As it’s Friday, I’ve set myself the challenge of downloading all the Azure Friday videos from the Channel 9 website with a single line of PowerShell. If you’re not familiar with this fantastic series, Scott Hanselman talks to the actual engineers who build Microsoft Azure to discuss cloud development in small bite-sized episodes. It’s great, and soon you’ll be able to watch it offline from the comfort of your own mobile device.
Here goes.
First, I’ll need to get a catalogue of all the video titles and their corresponding download links. I could scrape and shred this data, from either the friday.azure.com or Channel 9 websites, using an HTML parser like Html Agility Pack or CsQuery. But that’s a lot of effort. Far better to use one of the many conveniently available RSS feeds.
I’ve picked the High Quality MP4 HD feed which has all the information I need, video titles and download links. Here’s what the the RSS XML looks like with extraneous bits removed.
<rss> <channel> <title>Azure Friday (HD) - Channel 9</title> <item> <title>Exploring Azure Resource Manager</title> <enclosure url="http://media.ch9.ms/video.mp4"</enclosure> </item> <item> <!-- More --> </item> </channel> </rss>
Now I’ve got all the data I need, it’s time to start writing some PowerShell, so I’ll fire up the PowerShell ISE and create a new script file.
The first challenge, I’ve no idea how to download a file over HTTP in PowerShell. There must be a cmdlet somewhere that takes a Uri parameter to download content from the web. Let’s take a look.
PS> Get-Help * -Parameter Uri | select Name Name ---- New-WebServiceProxy Invoke-RestMethod Invoke-WebRequest
That’ll do nicely, in fact there’s two almost identical cmdlets to choose from, but I’ll go with Invoke-RestMethod because, according to the documentation, it automatically deserialises XML response content into objects. That should make it easier later to extract the video title and download link from the XML.

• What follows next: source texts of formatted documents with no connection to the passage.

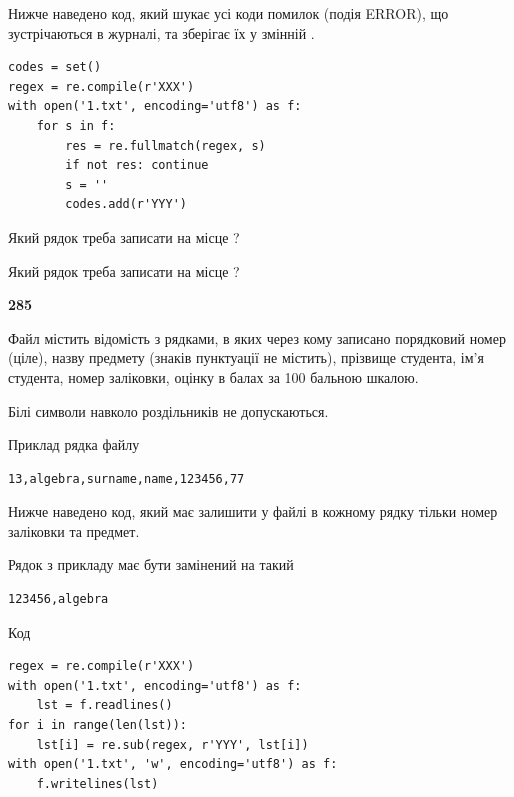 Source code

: Нижче наведено код, який шукає усі коди помилок (подія ERROR), що зустріча\-ють\-ся в журналі, та зберігає їх у змінній .



\begin{verbatim}
codes = set()
regex = re.compile(r'XXX')
with open('1.txt', encoding='utf8') as f:
    for s in f:
        res = re.fullmatch(regex, s)
        if not res: continue
        s = ''
        codes.add(r'YYY')
\end{verbatim}





Який рядок треба записати на місце  ?\par
\vspace{5mm}


Який рядок треба записати на місце  ?\par


\newpage

{\begin {center}\textbf{ 285}\end {center}}\par
Файл  містить відомість з рядками, в яких через кому записано поряд\-ковий номер (ціле), назву предмету (знаків пунктуації не містить), прізвище студента, ім'я студента, номер заліковки, оцінку в балах за 100 бальною шкалою.

Білі символи навколо роздільників не допускаються.

Приклад рядка файлу



\begin{verbatim}
13,algebra,surname,name,123456,77
\end{verbatim}


Нижче наведено код, який має залишити у файлі в кожному рядку тільки номер заліковки та предмет.

Рядок з прикладу має бути замінений на такий



\begin{verbatim}
123456,algebra
\end{verbatim}




Код



\begin{verbatim}
regex = re.compile(r'XXX')
with open('1.txt', encoding='utf8') as f:
    lst = f.readlines()
for i in range(len(lst)):
    lst[i] = re.sub(regex, r'YYY', lst[i])
with open('1.txt', 'w', encoding='utf8') as f:
    f.writelines(lst)
\end{verbatim}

Next, because this script is going to be a pithy one-liner, I want to find whether there’s a shorthand alias for Invoke-RestMethod.
PS> Get-Alias -Definition Invoke-RestMethod | select Name Name ---- irm
And there is, the not entirely unguessable irm, which downloads the RSS and returns it as a nicely formatted array of XmlElement objects. From these, I’ll extract the video link and create my filename by removing non-alphanumeric characters from the title.
irm "http://s.ch9.ms/Shows/Azure-Friday/feed/mp4high" | ` select ` @{ n="name"; e={ ($_.title -replace "\W+", '-') + ".mp4" } }, @{ n="link"; e={ $_.enclosure.url } }
Finally, I’ll need to download each video and save it to disk. For that, I’ll pipe my array of name/link hashes into a Foreach-Object (%) loop that calls Invoke-WebRequest (iwr) and we’re done. Here’s the finished PowerShell script.
irm "http://s.ch9.ms/Shows/Azure-Friday/feed/mp4high" | ` select ` @{ n="name"; e={ ($_.title -replace "\W+", '-') + ".mp4" } }, @{ n="link"; e={ $_.enclosure.url } } | ` % { ` iwr -Uri $_.link -OutFile (join-path "D:\Videos\" $_.name) ` }
However, there’s one small glitch – the RSS feed only returns the most recent 25 videos. To fetch the next batch of 25 items the RSS feed accepts a ?page=n querystring parameter, so I could add a loop that increments a page counter until the feed returns no items. Maybe once I’ve watched these 25 I’ll go back and modify the script to grab the rest…